The economic analysis shows that the impact of the CO2 price is negligible while the electricity cost is the main component. However, even when considering electricity at no charge and 8000 full-load operational hours, the cost for a 1 MWel plant is far from being competitive (0.22 vs. 0.02–0.06 €/kWhth), making a de-centralized deployment unlikely. Taking the results from Parra, et al. [18] as a reference, an increase from 1 MW to 1 GW would decrease this price by 33% to 0.15 €/kWhth. These findings are related to the regulatory frame, since economic incentives could modify the estimated SNG cost in this study. The Power-to-Gas technology currently finds itself in the so-called valley of death, where the financial support is not enough to cover the required innovation acceleration and up-scaling needs [71]. As a result of the high capital intensity of the technology, the financial risk for first movers entering the competitive gas market is significant and therefore discouraging for new investments. Support schemes that target the supply side of green gases and in particular investment subsidies could lead to a reduction of CAPEX and aid the technology’s commercial development. A further option could be to address the demand side with a defined quota for the usage of SNG instead of natural gas. Additionally, the EU emissions trading system (EU ETS) could serve as a mechanism to generate funds, but under no circumstances would the taxation of natural gas solely increase the competitiveness of SNG.
The technical analysis shows that the process can be considered as quite mature. Thus, future studies should shift their focus to a system analysis concerning the future energy and feedstock supply rather than on the methanation technology itself. This will help to identify the sectors and processes, where going away from natural gas as a feedstock is very hard to achieve. Considering biogas as the major alternative to SNG, covering the high demand will in the long run turn out in favor of SNG—especially based on CO2 from fossil sources or captured from the atmosphere.
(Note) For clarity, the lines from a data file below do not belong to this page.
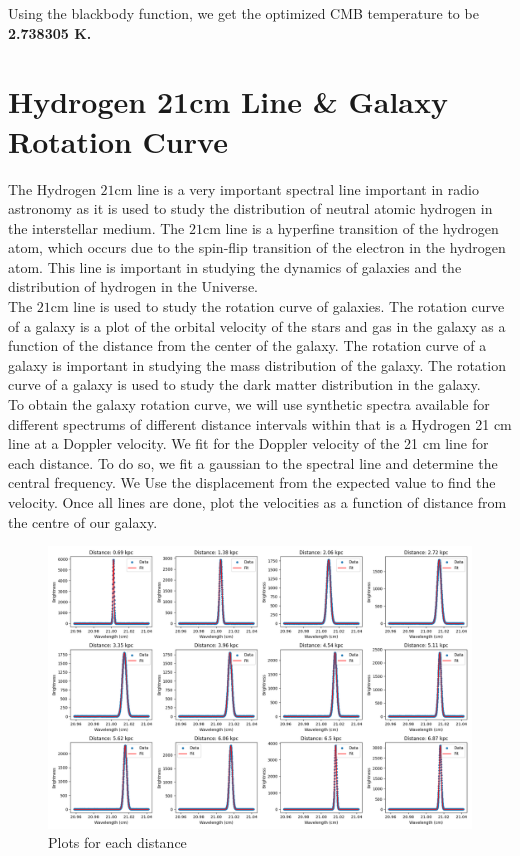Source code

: Using the blackbody function, we get the optimized CMB temperature to be \textbf{2.738305 K.}

\clearpage

\section{Hydrogen 21cm Line \& Galaxy Rotation Curve}

The Hydrogen $21$cm line is a very important spectral line important in radio astronomy as it is used to study the distribution of neutral atomic hydrogen in the interstellar medium. The $21$cm line is a hyperfine transition of the hydrogen atom, which occurs due to the spin-flip transition of the electron in the hydrogen atom. This line is important in studying the dynamics of galaxies and the distribution of hydrogen in the Universe. \\

The $21$cm line is used to study the rotation curve of galaxies. The rotation curve of a galaxy is a plot of the orbital velocity of the stars and gas in the galaxy as a function of the distance from the center of the galaxy. The rotation curve of a galaxy is important in studying the mass distribution of the galaxy. The rotation curve of a galaxy is used to study the dark matter distribution in the galaxy. \\

To obtain the galaxy rotation curve, we will use synthetic spectra available for different spectrums of different distance intervals within that is a Hydrogen 21 cm line at a Doppler velocity. We fit for the Doppler velocity of the 21 cm line for each distance. To do so, we fit a gaussian to the spectral line and determine the central frequency. We Use the displacement from the expected value to find the velocity. Once all lines are done, plot the velocities as a function of distance from the centre of our galaxy.

\begin{figure}[H]
	\centering
	\includegraphics[width=\textwidth]{Images/12_files.png}
	\caption{Plots for each distance}
	\label{fig:12_files}
\end{figure}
This is particularly true considering that in many regions of the world the availability of biomass and biogas is limited, and also taking into account that other forms of renewable energy, in particular solar energy, exhibit capacities and area specific yields which are significantly higher than those of biogenic resources.
The first priority should be to use the SNG in the chemical industry as a raw material or in industry applications where hydrocarbons will still be an essential feedstock for several reasons (reducing atmospheres required, specific flame properties needed, carbon takes part in a reaction or is part of the product, etc.), but where fossil fuels cannot be used anymore in the mid-to-long-term. Industry is already searching for options to replace the currently used fossil fuels or to even replace the technology entirely. Only as a second priority should such fuels be used for mobility.
The environmental analysis shows that currently only scenarios for operation with wind energy decrease the emissions compared to natural gas, while PV has a limited impact. However, in such cases the operational hours would decrease significantly, or batteries would have to be employed, making the operation highly uneconomical. Thus, the only solution to cover the demand while having high operational hours is the decarbonization of the electricity grid. The sensitivity study shows that the emission factor of the electricity has to decrease below 121 g CO2-eq/kWhth to match the footprint of natural gas. A similar value was found by other studies. This level will be reached in Germany after 2050 [69], which can be considered as the time horizon to scale up all the relevant technologies.

Supplementary Materials

The following supporting information can be downloaded at: https://www.mdpi.com/article/10.3390/en15051608/s1, Table S1: Stream tables of PtSNG plant’s simulation; Table S2: Lang-factors for estimating FCI on the basis of EC, adapted from Peters, et al. [1]; Table S3: Summary of plant equipment sizing; Table S4: Equipment cost estimation parameters; Table S5: Method for the estimation of fixed production costs.; Table S6: Base case NPC estimation summary.; Table S7: Compilation of literature utilized for the SNG cost comparison.; Table S8: Natural gas price in Germany. Prices include taxes for private and industrial customers, but not for cross-border.; Table S9: Definition of electricity scenarios in the life cycle analysis.; Table S10: Life cycle inventory for a 1 MWth SNG plant.

Author Contributions

Conceptualization, E.V.P. and G.M.; Funding acquisition, C.S.; Investigation, E.V.P. and N.C.N.; Supervision, G.M., M.R. and A.A.; Writing—original draft, E.V.P.; Writing—review & editing, E.V.P., G.M., N.C.N., M.R., A.A. and C.S. All authors have read and agreed to the published version of the manuscript.

Funding

This study has been carried out in the frame of project CCU-Akzelerator (EFO 0012B). The funding of the NRW-Ministry of Economic Affairs, Innovation, Digitalization and Energy through the IN4climate. NRW initiative is gratefully acknowledged.

Institutional Review Board Statement

Not applicable.

Informed Consent Statement

Not applicable.

Data Availability Statement

Not applicable.

Conflicts of Interest

The authors declare no conflict of interest. The funders had no role in the design of the study; in the collection, analyses, or interpretation of data; in the writing of the manuscript, or in the decision to publish the results.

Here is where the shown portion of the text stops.